The Court agrees with both parties that it overlooked the $402 filing fee when calculating the total amount that Plaintiffs were entitled to through November 24, 2021. This oversight was a “clear error” that the Court now corrects on reconsideration. In re Facebook, Inc., 43 F.Supp.3d at 373. Plaintiffs were thus entitled to a total of $16,389.00, for both the administrative proceeding and the federal action, through November 24, 2021.

Defendant counters that, even if the $402 filing fee is added to the $15,987.000 amount, the Court should subtract “specific reductions” from LOSA's unreasonably billed time before applying the twenty and twenty-five percent across-the-board reductions. The Court disagrees. As an initial matter, the Court construes Defendant's motion as brought solely under Local Rule 6.3, because “Rule 60(b) applies only to final orders and judgments.” Kassman v. KPMG LLP, No. 11 Civ. 3743 (LGS), 2015 WL 5775866, at *1 (S.D.N.Y. Oct. 2, 2015) (internal quotation marks omitted); see Mead v. Reliastar Life Ins. Co., 768 F.3d 102, 110 (2d Cir. 2014) (explaining that the district court's judgment was not “final” because it “did not set out an amount that [the defendant was] required to pay”).

On the issue of timeliness, Plaintiffs are correct that Defendant's cross-motion under Local Rule 6.3 is untimely. Defendant cross-moved for reconsideration on October 14, 2022, which is fifteen days after the Court's decision on September 29, 2022. Defendant's motion thus falls outside of the fourteen-day window that Local Rule 6.3 prescribes, and the Court can deny it on that basis alone. See Farez-Espinoza v. Napolitano, No. 08 Civ. 11060 (HB), 2009 WL 1118098, at *2 (S.D.N.Y. Apr. 27, 2009).

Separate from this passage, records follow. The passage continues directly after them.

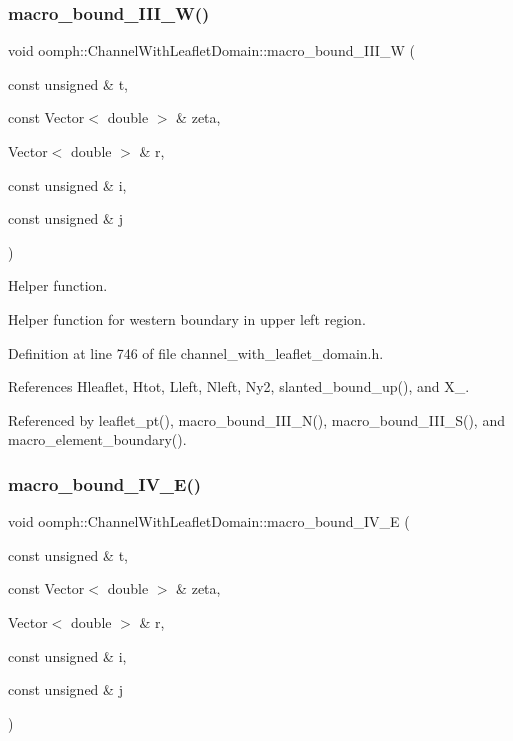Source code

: \subsubsection{\texorpdfstring{macro\+\_\+bound\+\_\+\+I\+I\+I\+\_\+\+W()}{macro\_bound\_III\_W()}}
{\footnotesize\ttfamily void oomph\+::\+Channel\+With\+Leaflet\+Domain\+::macro\+\_\+bound\+\_\+\+I\+I\+I\+\_\+W (\begin{DoxyParamCaption}\item[{const unsigned \&}]{t,  }\item[{const Vector$<$ double $>$ \&}]{zeta,  }\item[{Vector$<$ double $>$ \&}]{r,  }\item[{const unsigned \&}]{i,  }\item[{const unsigned \&}]{j }\end{DoxyParamCaption})\hspace{0.3cm}{\ttfamily [protected]}}



Helper function. 

Helper function for western boundary in upper left region. 

Definition at line 746 of file channel\+\_\+with\+\_\+leaflet\+\_\+domain.\+h.



References Hleaflet, Htot, Lleft, Nleft, Ny2, slanted\+\_\+bound\+\_\+up(), and X\+\_.



Referenced by leaflet\+\_\+pt(), macro\+\_\+bound\+\_\+\+I\+I\+I\+\_\+\+N(), macro\+\_\+bound\+\_\+\+I\+I\+I\+\_\+\+S(), and macro\+\_\+element\+\_\+boundary().

\mbox{\label{classoomph_1_1ChannelWithLeafletDomain_a16c8d718f5da2e6d9d73fe0455bacc0c}} 
\subsubsection{\texorpdfstring{macro\+\_\+bound\+\_\+\+I\+V\+\_\+\+E()}{macro\_bound\_IV\_E()}}
{\footnotesize\ttfamily void oomph\+::\+Channel\+With\+Leaflet\+Domain\+::macro\+\_\+bound\+\_\+\+I\+V\+\_\+E (\begin{DoxyParamCaption}\item[{const unsigned \&}]{t,  }\item[{const Vector$<$ double $>$ \&}]{zeta,  }\item[{Vector$<$ double $>$ \&}]{r,  }\item[{const unsigned \&}]{i,  }\item[{const unsigned \&}]{j }\end{DoxyParamCaption})\hspace{0.3cm}{\ttfamily [protected]}}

Even if the Court were to excuse the untimeliness of Defendant's motion, the motion would fail on the merits. Defendant identifies no “controlling law” that the Court overlooked, nor any “availability of new evidence.” In re Facebook, Inc., 43 F.Supp.3d at 373; see Def. Mot. ¶¶ 3-7 (relying solely on unpublished district court cases). Defendant has thus failed to provide a proper basis for reconsideration at this time.

The Court further agrees with Plaintiffs that, given the amount Plaintiffs were entitled to through November 24, 2021 now (marginally) exceeds the amount of the settlement offer, the court has the discretion to award fees after November 24, 2021. See C.B. v. N.Y.C. Dep't of Educ., No. 18 Civ. 7337 (CM), 2019 WL 3162177, at *12 (S.D.N.Y. July 2, 2019). That said, the Court is not convinced that it should award fees for the federal action with the same modifications described in its original order, as Plaintiffs request. Rather, the Court makes modifications more consistent with those made by other judges in this district who have “limit[ed] awards for time spent litigating an IDEA fee application to a fraction . . . of the time spent on the underlying administrative proceeding.” G.T. v. N.Y.C. Dep't of Educ., No. 18 Civ. 11262 (GDB) (BCM), 2020 WL 1516403, at *10 (S.D.N.Y. Feb. 12, 2020), report and recommendation adopted, No. 18 Civ. 11262 (GBD) (BCM), 2020 WL 1503508 (S.D.N.Y. Mar. 30, 2020). As the Second Circuit stated in Gagne v. Maher, “[i]f the fee claims are exorbitant or the time devoted to presenting them is unnecessarily high, the judge may refuse further compensation or grant it sparingly.” 594 F.2d 336, 344 (2d Cir. 1979); see also id. (“The exercise of discretion . . . gives the district judge great leeway.”).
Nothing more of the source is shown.